Fethi Belaid/AFP
La victime de 27 ans est repartie du tribunal de première instance de Tunis le visage caché par un foulard et des lunettes de soleil, sans s’exprimer. À son arrivée, elle avait déclaré, des sanglots dans la voix : « Le monde entier me soutient. Je demande votre soutien. » La victime du viol et son fiancé étaient interrogés dans le cadre d’une information judiciaire car, selon l’accusation, le couple a été surpris par les policiers dans une « position immorale » lors de leur interpellation. Deux agents ont alors conduit la jeune femme dans leur véhicule où ils l’ont violée pendant qu’un troisième tentait d’extorquer de l’argent au jeune homme.

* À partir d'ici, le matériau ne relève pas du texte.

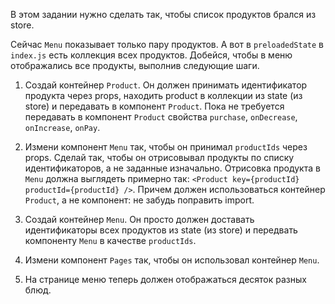 В этом задании нужно сделать так, чтобы список продуктов брался из store.

Сейчас `Menu` показывает только пару продуктов. А вот в `preloadedState` в `index.js` есть коллекция всех продуктов.
Добейся, чтобы в меню отображались все продукты, выполнив следующие шаги.

1. Создай контейнер `Product`. Он должен принимать идентификатор продукта через props,
находить product в коллекции из state (из store) и передавать в компонент `Product`.
Пока не требуется передавать в компонент `Product` свойства `purchase`, `onDecrease`, `onIncrease`, `onPay`.

2. Измени компонент `Menu` так, чтобы он принимал `productIds` через props.
Сделай так, чтобы он отрисовывал продукты по списку идентификаторов, а не заданные изначально.
Отрисовка продукта в `Menu` должна выглядеть примерно так:
`<Product key={productId} productId={productId} />`.
Причем должен использоваться контейнер `Product`, а не компонент: не забудь поправить import.

3. Создай контейнер `Menu`. Он просто должен доставать идентификаторы всех продуктов из state (из store)
и передвать компоненту `Menu` в качестве `productIds`.

4. Измени компонент `Pages` так, чтобы он использовал контейнер `Menu`.

5. На странице меню теперь должен отображаться десяток разных блюд.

La présidente de l’Association tunisienne des femmes démocrates, Ahlem Belhadj, qui représente aussi les intérêts de la victime, a indiqué que cette dernière était dans un état psychologique « très fragile », mais restait décidée à se battre. « C’est une affaire qui fait honte à la Tunisie. Dans notre culture, même au niveau de la loi, on a tendance à rendre les victimes responsables de leur viol », a-t-elle ajouté. Les policiers, incarcérés début septembre, risquent de lourdes sanctions, le viol avec violence étant théoriquement passible de la peine capitale en Tunisie où aucune exécution n’a cependant eu lieu depuis plus de vingt ans.

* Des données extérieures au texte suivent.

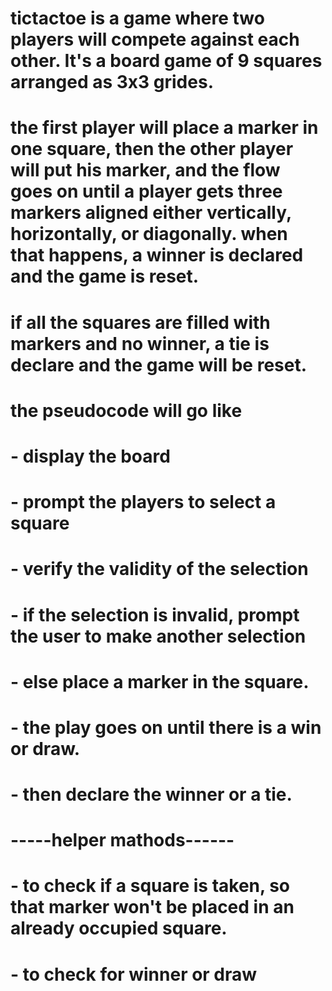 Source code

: # tictactoe is a game where two players will compete against each other. It's a board game of 9 squares arranged as 3x3 grides.
# the first player will place a marker in one square, then the other player will put his marker, and the flow goes on until a player gets three markers aligned either vertically, horizontally, or diagonally. when that happens, a winner is declared and the game is reset.
# if all the squares are filled with markers and no winner, a tie is declare and the game will be reset.
# the pseudocode will go like
# - display the board
# - prompt the players to select a square
# - verify the validity of the selection
# - if the selection is invalid, prompt the user to make another selection
# - else place a marker in the square.
# - the play goes on until there is a win or draw.
# - then declare the winner or a tie.

#  -----helper mathods------
# - to check if a square is taken, so that marker won't be placed in an already occupied square.
# - to check for winner or draw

Plusieurs centaines de personnes ont par ailleurs manifesté hier en soutien à la victime devant le tribunal, brandissant des pancartes proclamant « Révolution volée, femme violée, petite fille voilée » ou encore « Violée ou voilée, faut-il choisir ? » Cette affaire a en effet déclenché un tollé en Tunisie, des opposants, des ONG et des médias considérant que ce dossier illustre la politique à l’égard des femmes menée par les islamistes qui dominent le gouvernement. Le Premier ministre, Hamadi Jebali, a, lui, dénoncé « avec force » le viol, dans un entretien au quotidien belge Le Soir, et promis que les policiers « seront jugés sévèrement ». Il ne s’est par contre pas prononcé sur les déboires judiciaires de la victime, relevant simplement qu’il y avait « peut-être, selon l’autorité judiciaire, un cas d’attentat à la pudeur ».
Depuis l’arrivée au pouvoir des islamistes d’Ennahda après la révolution de 2011, des ONG dénoncent le harcèlement de la police à l’égard des femmes. Les Tunisiennes bénéficient du statut le plus moderne du monde arabe depuis la promulgation du code de statut personnel en 1956 instaurant l’égalité des sexes dans certains domaines. Ennahda avait d’ailleurs déclenché un large mouvement de contestation en août en proposant d’inscrire dans la nouvelle Constitution la « complémentarité » des sexes et non l’égalité, un projet abandonné la semaine dernière.
(Source : AFP)
Et si l'on disait: Révolution violée et femmes et filles voilées!